The first time she sent me a Snapchat-filtered photo of her, her head was a piece of broccoli. She had added a Dr Dre soundtrack and written: New Year New Me. Nothing about Mum made any sense to me, but somehow this did. Despite being so angry with her for pretty much everything, I looked at the photo for a long time and I remember thinking that we would be OK. She was clearly unhinged. But something made me message back: a laughing face. This spurred her on. The only way I’d communicate with her was if she sent me a stupid meme or Snapchat version of her face as a horse or packet of chips or something. Sometimes, she’d write little quotes to go with the photo: Missing you, or Like my lashes? She was trying to speak my language, and sometimes it made me laugh, other times was just cringy. But all of a sudden, after not talking at all, there were dozens of photos of her on my phone, disguised as food, but her eyes staring at me. Mum as a dumpling, the words: You’ll always be my little dumpling. It was hard to think suicidal thoughts when looking at Mum disguised as a dumpling. Knowing she would always speak to me, whenever I was ready, helped a lot.

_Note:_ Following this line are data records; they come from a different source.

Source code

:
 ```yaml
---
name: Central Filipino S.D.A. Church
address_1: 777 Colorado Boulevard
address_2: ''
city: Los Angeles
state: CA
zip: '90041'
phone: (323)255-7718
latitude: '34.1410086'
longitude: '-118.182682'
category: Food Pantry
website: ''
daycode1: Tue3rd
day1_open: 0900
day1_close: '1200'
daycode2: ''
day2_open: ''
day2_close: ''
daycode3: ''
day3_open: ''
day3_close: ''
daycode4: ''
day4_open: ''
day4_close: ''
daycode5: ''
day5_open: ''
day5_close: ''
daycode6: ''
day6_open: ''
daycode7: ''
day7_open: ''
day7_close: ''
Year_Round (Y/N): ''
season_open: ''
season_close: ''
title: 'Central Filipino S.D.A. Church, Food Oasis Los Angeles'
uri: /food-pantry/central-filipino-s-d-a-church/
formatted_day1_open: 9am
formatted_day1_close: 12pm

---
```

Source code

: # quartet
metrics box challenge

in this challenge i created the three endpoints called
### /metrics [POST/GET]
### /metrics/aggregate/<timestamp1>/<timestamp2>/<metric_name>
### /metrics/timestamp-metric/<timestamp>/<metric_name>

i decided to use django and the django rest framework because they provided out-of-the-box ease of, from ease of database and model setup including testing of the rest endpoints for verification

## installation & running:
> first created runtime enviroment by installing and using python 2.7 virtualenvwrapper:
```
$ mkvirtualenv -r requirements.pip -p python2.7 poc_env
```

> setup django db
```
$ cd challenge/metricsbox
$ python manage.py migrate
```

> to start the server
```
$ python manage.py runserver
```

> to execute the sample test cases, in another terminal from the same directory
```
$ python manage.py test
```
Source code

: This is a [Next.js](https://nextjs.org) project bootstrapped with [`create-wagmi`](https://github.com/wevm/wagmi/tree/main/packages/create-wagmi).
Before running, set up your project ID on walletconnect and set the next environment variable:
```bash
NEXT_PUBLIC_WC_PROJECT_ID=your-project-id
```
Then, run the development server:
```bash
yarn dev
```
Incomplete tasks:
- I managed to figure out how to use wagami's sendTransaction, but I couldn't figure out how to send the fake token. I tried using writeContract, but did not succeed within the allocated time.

A selfie of Christie and Rowan.
Christie and Rowan attend the Port Eliot festival in Cornwall in 2018. Photograph: Christie Watson

Christie

Of course, social media was not always helpful. The research is overwhelming: Smartphones expose children to harmful content, raise the likelihood of developing a mental illness and are highly addictive.

It’s strange to me now imagining the teenage landscape that I grew up in, on the whole, devoid of dangers that teens now face thanks to technology: self-harm, sexting and nudes, cyberbullying, easy access to (violent) porn. I can’t conceive of how it must feel for an argument at school, rumours, gossip, even violence to follow you home and continue all night. The notion of keeping a child safely at home, in their bedrooms, is redundant. I was a teen in the 90s and we had real-life flashers, a phenomenon that is baffling to Rowan. Because sexual predators are now online, operating virtually. Our children carry them around in their pockets.

Rowan

I have more than one friend who wrote every single piece of coursework using ChatGPT. I think about that a lot. It changes everything in terms of learning, education, purpose. If my friends can do that already, what will the landscape of school, and university, look like for the next generation? What’s the point of anything? But of course, AI is not my only, or even necessarily biggest, concern. It’s a time of existential threat pick’n’mix.

Climate dread is growing amid gen Z especially. Our world is quite literally on fire and yet the conversations we have with older people about what we want to be when we grow up are almost laughable. Alive. That’s what young people aspire to be. Living in a world where catastrophic fires and storms and tsunamis are not causing the biggest refugee crisis in our living history. We would rather not be extinct, thanks. Meanwhile, I was meant to attend my tap-dancing class?

Instead, like many teenagers now, I stopped eating, sleeping and going to lessons. My friends and I smoked a lot of weed in the woods next to school.

“Get up,” Mum shouted one day in February 2022, before aggressively opening the curtains. “I mean it, Ro. You can’t stay in bed. You will lose your school place. Do you know how lucky you are? How many kids would give their right arm to get a place at such a great school? Get up.”

“I don’t care,” I shouted back. “Maybe I’ll just stay in bed for ever.” I felt my breathing get quicker and quicker. I was never far from a panic attack. I curled up into a ball.

“You seem so overwhelmed,” she said, trying visibly to soften herself. “And terrified. What’s going on in your mind? How can I help?”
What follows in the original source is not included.